Work order: Your copy should start at the line with "[1.1]: http://i.imgur.com/tXSoThF.png (twitter" and end at the line with "ms:assetid: 787f4c94-1c96-468a-a74d-e06b7bd4b8a3" in the data below. Transcribe only those lines, exactly, pictures excluded.

[[ Extracted information, beginning ]]

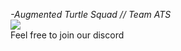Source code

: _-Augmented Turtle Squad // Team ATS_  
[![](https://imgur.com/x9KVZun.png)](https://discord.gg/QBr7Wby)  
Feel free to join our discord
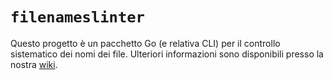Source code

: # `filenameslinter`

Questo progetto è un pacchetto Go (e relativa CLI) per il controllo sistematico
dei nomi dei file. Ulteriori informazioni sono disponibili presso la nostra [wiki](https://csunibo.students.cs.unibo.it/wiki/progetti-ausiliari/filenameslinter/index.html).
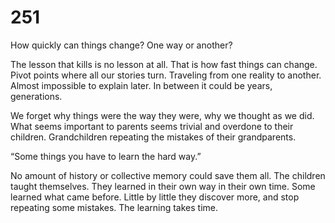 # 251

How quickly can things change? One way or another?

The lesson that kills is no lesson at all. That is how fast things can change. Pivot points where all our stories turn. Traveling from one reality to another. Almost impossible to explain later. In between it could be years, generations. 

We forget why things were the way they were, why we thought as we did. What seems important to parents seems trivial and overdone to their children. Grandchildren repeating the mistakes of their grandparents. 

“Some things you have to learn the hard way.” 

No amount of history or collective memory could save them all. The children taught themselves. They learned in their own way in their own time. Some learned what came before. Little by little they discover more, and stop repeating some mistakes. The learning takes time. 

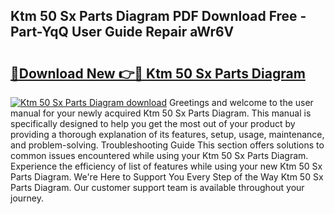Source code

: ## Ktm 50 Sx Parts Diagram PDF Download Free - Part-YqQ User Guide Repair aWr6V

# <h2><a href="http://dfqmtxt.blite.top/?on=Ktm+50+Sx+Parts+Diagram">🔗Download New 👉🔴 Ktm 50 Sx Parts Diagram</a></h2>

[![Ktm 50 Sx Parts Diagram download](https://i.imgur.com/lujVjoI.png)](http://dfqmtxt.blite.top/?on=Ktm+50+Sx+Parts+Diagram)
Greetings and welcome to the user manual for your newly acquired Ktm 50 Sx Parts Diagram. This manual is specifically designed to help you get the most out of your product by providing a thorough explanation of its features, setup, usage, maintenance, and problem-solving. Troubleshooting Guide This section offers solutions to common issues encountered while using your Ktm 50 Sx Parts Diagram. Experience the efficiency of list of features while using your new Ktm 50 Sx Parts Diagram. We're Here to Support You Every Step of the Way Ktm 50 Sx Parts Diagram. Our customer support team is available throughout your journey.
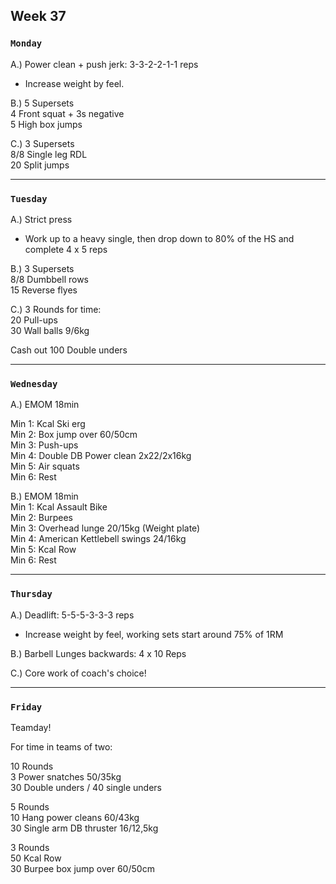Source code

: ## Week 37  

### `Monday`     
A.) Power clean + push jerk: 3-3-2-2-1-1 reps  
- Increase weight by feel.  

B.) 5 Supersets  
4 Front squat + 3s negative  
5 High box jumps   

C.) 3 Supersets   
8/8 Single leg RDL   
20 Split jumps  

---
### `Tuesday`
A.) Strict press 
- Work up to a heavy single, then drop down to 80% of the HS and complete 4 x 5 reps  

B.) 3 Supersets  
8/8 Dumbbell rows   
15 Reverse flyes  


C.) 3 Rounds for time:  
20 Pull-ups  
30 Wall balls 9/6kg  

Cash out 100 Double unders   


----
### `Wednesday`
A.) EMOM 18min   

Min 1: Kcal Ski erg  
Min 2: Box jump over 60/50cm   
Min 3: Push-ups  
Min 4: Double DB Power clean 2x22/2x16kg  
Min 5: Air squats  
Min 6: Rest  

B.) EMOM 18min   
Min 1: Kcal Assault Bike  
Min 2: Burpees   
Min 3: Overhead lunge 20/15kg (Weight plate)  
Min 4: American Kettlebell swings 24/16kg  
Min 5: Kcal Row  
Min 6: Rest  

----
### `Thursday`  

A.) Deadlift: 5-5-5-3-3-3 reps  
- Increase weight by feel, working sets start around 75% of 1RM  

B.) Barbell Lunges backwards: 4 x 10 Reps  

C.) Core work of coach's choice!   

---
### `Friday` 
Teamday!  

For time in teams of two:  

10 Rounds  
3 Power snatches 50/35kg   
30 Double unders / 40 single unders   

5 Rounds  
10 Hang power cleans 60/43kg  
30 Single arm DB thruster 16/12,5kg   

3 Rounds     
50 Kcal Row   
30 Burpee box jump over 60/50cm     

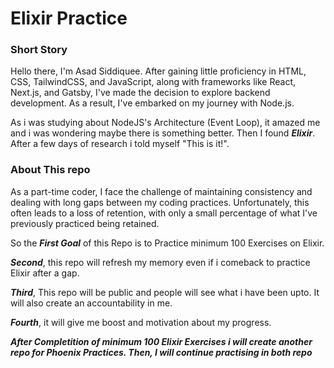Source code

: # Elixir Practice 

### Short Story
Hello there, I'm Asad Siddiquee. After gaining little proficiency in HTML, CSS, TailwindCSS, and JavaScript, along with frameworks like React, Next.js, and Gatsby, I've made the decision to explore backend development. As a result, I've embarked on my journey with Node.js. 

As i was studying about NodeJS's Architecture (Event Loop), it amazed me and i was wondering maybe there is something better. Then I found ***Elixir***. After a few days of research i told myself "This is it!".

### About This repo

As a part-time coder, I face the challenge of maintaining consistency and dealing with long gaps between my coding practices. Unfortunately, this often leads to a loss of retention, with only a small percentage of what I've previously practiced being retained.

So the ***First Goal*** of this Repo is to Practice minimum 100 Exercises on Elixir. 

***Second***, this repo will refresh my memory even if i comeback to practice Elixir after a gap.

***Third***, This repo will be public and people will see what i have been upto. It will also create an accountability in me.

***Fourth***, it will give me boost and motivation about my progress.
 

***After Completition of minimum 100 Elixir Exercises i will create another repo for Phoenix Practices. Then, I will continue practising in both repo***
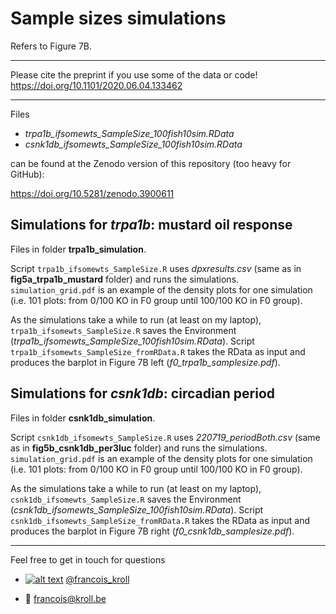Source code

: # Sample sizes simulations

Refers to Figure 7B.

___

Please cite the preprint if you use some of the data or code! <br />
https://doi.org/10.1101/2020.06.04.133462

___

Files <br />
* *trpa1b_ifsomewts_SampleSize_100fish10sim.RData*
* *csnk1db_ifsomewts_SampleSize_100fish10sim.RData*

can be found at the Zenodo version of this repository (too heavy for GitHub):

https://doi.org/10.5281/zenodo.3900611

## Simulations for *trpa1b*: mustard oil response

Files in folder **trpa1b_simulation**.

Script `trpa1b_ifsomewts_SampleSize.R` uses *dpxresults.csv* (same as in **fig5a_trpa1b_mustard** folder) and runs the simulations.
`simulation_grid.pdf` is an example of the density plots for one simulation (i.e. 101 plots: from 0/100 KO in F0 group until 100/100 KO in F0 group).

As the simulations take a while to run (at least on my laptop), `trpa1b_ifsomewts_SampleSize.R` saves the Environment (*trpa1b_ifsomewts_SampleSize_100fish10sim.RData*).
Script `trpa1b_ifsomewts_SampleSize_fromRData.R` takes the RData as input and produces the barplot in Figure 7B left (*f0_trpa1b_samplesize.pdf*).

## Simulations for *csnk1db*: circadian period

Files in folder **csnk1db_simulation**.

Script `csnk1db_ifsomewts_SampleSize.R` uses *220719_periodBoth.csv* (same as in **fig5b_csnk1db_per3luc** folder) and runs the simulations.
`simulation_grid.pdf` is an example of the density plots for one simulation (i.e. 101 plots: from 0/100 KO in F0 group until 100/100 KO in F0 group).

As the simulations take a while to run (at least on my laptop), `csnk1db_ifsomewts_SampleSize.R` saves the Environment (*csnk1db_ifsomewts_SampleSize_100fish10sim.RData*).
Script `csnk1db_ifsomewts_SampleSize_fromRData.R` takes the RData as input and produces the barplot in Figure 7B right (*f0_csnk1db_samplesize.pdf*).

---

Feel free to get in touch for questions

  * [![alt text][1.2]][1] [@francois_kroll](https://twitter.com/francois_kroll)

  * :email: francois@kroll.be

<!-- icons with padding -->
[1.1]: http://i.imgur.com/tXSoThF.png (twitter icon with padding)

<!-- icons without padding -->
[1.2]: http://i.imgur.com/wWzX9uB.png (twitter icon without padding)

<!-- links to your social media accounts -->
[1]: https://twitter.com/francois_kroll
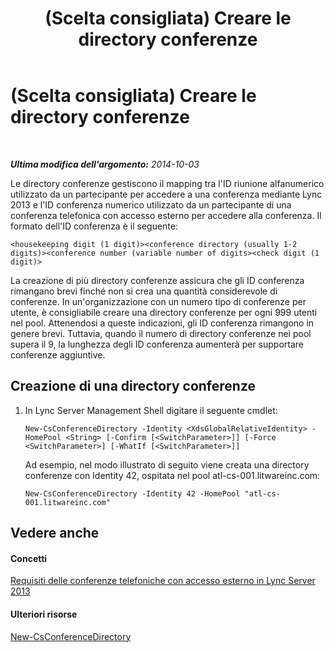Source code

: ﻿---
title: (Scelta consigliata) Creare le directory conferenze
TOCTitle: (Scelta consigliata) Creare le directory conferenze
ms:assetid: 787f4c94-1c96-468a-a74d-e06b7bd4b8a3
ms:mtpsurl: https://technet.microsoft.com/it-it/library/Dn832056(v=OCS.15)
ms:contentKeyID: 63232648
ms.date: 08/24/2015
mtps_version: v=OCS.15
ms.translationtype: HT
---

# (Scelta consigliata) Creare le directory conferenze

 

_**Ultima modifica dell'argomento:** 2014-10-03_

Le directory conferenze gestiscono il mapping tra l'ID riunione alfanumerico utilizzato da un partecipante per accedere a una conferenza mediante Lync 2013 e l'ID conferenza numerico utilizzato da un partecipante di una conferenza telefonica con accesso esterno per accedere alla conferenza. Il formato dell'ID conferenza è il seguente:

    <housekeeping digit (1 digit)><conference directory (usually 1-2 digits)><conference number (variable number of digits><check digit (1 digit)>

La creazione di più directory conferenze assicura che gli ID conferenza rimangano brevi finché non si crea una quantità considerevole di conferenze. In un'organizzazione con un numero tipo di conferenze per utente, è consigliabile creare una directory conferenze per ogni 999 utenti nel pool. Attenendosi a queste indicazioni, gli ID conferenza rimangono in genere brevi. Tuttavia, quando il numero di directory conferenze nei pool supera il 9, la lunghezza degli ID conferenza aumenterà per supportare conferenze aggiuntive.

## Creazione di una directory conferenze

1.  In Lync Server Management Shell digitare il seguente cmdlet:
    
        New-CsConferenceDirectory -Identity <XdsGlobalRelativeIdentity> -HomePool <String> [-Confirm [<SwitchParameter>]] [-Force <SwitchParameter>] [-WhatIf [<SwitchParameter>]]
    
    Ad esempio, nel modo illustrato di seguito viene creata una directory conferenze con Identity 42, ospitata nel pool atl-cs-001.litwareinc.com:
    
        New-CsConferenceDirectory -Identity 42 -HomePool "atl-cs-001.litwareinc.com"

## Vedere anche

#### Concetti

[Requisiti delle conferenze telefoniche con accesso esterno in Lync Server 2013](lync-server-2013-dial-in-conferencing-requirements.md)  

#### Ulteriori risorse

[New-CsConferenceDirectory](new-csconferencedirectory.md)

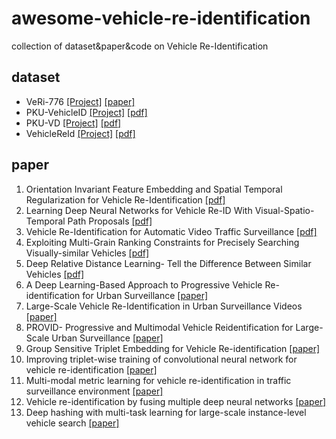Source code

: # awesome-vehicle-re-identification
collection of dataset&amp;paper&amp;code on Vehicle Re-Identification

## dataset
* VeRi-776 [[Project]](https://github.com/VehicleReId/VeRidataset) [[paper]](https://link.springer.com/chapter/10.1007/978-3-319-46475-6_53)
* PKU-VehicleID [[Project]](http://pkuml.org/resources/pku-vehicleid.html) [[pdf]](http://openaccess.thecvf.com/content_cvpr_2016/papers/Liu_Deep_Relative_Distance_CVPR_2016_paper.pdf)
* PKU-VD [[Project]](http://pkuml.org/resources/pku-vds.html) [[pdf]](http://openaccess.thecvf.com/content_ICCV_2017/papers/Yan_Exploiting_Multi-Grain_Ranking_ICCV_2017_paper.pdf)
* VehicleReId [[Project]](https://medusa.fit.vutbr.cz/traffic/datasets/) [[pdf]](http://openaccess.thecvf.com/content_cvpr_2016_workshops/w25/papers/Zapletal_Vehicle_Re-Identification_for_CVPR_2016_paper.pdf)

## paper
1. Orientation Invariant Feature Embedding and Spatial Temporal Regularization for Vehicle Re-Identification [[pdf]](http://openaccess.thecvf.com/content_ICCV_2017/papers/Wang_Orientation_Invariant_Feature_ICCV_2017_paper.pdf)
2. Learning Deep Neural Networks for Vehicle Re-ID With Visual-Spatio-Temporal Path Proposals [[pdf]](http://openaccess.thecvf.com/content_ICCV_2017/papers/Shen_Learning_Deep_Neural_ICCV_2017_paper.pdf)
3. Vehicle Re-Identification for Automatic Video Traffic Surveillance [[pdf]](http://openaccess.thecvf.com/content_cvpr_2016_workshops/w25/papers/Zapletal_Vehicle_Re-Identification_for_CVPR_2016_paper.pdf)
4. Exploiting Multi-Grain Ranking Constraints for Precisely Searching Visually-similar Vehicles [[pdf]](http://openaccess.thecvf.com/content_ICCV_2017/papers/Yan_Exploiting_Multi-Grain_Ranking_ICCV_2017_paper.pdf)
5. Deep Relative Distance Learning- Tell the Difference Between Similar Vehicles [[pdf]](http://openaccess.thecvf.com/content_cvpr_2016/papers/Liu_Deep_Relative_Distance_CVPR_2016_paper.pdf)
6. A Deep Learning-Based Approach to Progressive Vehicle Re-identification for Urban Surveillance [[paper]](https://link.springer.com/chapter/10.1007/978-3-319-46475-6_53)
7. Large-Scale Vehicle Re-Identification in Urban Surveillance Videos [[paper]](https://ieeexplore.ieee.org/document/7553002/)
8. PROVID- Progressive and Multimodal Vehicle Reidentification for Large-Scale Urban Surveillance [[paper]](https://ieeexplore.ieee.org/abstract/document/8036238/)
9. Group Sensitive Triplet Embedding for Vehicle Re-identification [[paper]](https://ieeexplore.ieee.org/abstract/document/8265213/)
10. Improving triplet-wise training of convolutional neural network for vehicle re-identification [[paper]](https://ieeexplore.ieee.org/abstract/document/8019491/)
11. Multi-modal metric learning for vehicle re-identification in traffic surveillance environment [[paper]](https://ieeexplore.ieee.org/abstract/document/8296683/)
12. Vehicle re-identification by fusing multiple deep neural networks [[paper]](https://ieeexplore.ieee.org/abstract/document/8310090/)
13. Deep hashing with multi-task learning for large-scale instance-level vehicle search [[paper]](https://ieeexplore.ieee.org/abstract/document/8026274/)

[[ Extracted information, end ]]

Task solution:
[1.1]: http://i.imgur.com/tXSoThF.png (twitter icon with padding)

<!-- icons without padding -->
[1.2]: http://i.imgur.com/wWzX9uB.png (twitter icon without padding)

<!-- links to your social media accounts -->
[1]: https://twitter.com/francois_kroll
Source code

: ﻿---
title: (Scelta consigliata) Creare le directory conferenze
TOCTitle: (Scelta consigliata) Creare le directory conferenze
ms:assetid: 787f4c94-1c96-468a-a74d-e06b7bd4b8a3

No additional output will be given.